**PROBLEM TO SOLVE:**
Below are some records. Retype exactly the lines from the one containing "Action Upstream Demo" through the one containing "Power Virtual Agent, Power Automate, Weather", both included, skipping every picture.

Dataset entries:
■ ■ ■ ■ ■ ■ ■

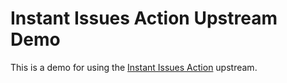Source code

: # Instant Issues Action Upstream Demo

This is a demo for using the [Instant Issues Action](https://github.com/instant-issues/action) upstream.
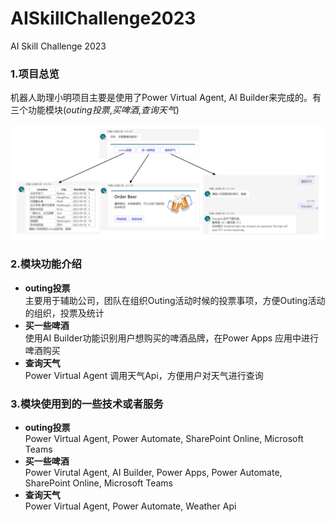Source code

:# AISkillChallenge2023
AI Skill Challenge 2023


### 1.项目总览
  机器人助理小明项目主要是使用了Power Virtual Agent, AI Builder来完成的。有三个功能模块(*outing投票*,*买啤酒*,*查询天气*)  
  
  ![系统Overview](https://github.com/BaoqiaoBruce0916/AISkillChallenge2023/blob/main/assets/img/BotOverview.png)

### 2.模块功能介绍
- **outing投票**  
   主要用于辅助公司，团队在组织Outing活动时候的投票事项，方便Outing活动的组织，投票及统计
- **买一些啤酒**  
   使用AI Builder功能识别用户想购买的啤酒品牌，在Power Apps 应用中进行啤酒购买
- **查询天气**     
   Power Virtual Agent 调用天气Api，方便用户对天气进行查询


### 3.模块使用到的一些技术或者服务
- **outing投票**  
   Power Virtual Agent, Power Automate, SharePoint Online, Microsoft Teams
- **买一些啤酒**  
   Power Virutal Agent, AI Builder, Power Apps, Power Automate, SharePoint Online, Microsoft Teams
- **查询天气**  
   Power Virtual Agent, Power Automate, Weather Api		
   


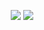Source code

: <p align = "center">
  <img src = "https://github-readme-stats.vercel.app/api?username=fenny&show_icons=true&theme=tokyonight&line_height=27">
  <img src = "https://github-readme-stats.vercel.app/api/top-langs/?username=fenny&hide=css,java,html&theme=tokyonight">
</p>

■ ■ ■ ■ ■ ■ ■

**RESPONSE TO THE EXERCISE:**
: # Instant Issues Action Upstream Demo

This is a demo for using the [Instant Issues Action](https://github.com/instant-issues/action) upstream.
Source code

:# AISkillChallenge2023
AI Skill Challenge 2023


### 1.项目总览
  机器人助理小明项目主要是使用了Power Virtual Agent, AI Builder来完成的。有三个功能模块(*outing投票*,*买啤酒*,*查询天气*)  
  
  ![系统Overview](https://github.com/BaoqiaoBruce0916/AISkillChallenge2023/blob/main/assets/img/BotOverview.png)

### 2.模块功能介绍
- **outing投票**  
   主要用于辅助公司，团队在组织Outing活动时候的投票事项，方便Outing活动的组织，投票及统计
- **买一些啤酒**  
   使用AI Builder功能识别用户想购买的啤酒品牌，在Power Apps 应用中进行啤酒购买
- **查询天气**     
   Power Virtual Agent 调用天气Api，方便用户对天气进行查询


### 3.模块使用到的一些技术或者服务
- **outing投票**  
   Power Virtual Agent, Power Automate, SharePoint Online, Microsoft Teams
- **买一些啤酒**  
   Power Virutal Agent, AI Builder, Power Apps, Power Automate, SharePoint Online, Microsoft Teams
- **查询天气**  
   Power Virtual Agent, Power Automate, Weather Api		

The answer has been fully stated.